Duke got the idea to become mascot during an annual meeting between teachers and his family in a room where the mascot costume was stored.
"When he expressed an interest in that we started looking at each other – okay, this could possibility be a fit for Andrese," Haden said.
He’s been the mascot now for five months.
The person picked to wear the costume has always been a mystery at the school. Some students think it’s a teacher wearing the outfit.
"It gave him a purpose,” his mother said. “He's always loved school, but it gave him somewhat of a purpose and responsibility. He took it so serious, like it was his job. This is really something big. He's such a special little boy."

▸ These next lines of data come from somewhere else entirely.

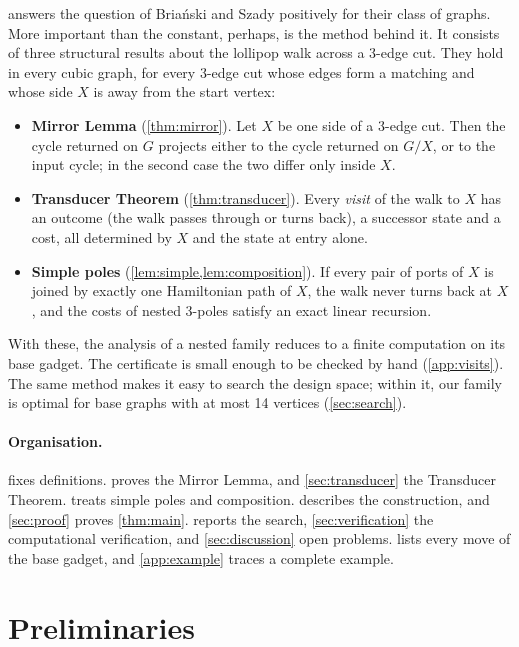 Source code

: \documentclass[11pt]{article}
\theoremstyle{definition}
\begin{document}
 answers the question of Bria\'nski and Szady positively for their class of
graphs. More important than the constant, perhaps, is the method behind it. It consists of three
structural results about the lollipop walk across a 3-edge cut. They hold in every cubic graph,
for every 3-edge cut whose edges form a matching and whose side $X$ is away from the start
vertex:
\begin{itemize}
\item \textbf{Mirror Lemma} (\cref{thm:mirror}). Let $X$ be one side of a 3-edge cut. Then the
cycle returned on $G$ projects either to the cycle returned on $G/X$, or to the input cycle; in the
second case the two differ only inside $X$.
\item \textbf{Transducer Theorem} (\cref{thm:transducer}). Every \emph{visit} of the walk to $X$
has an outcome (the walk passes through or turns back), a successor state and a cost, all
determined by $X$ and the state at entry alone.
\item \textbf{Simple poles} (\cref{lem:simple,lem:composition}). If every pair of ports of $X$ is
joined by exactly one Hamiltonian path of $X$, the walk never turns back at $X$, and the costs of
nested 3-poles satisfy an exact linear recursion.
\end{itemize}
With these, the analysis of a nested family reduces to a finite computation on its base gadget.
The certificate is small enough to be checked by hand (\cref{app:visits}). The same method makes
it easy to search the design space; within it, our family is optimal for base graphs with at most
14 vertices (\cref{sec:search}).

\paragraph{Organisation.}  fixes definitions.  proves the
Mirror Lemma, and \cref{sec:transducer} the Transducer Theorem.  treats simple
poles and composition.  describes the construction, and \cref{sec:proof}
proves \cref{thm:main}.  reports the search, \cref{sec:verification} the
computational verification, and \cref{sec:discussion} open problems.  lists every
move of the base gadget, and \cref{app:example} traces a complete example.

\section{Preliminaries}\label{sec:prelim}
\end{document}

In 2012, Keith Allen, a psychologist at the Munroe-Meyer Institute for Genetics and Rehabilitation at the University of Nebraska Medical Center, published a study that showed costumes could help people with high-functioning autism become ideal sports mascots.
“The costume itself is sort of an insulator,” Allen told Wired. “It is easier to socialize when trained in the costume, because it’s a little bit safer environment.”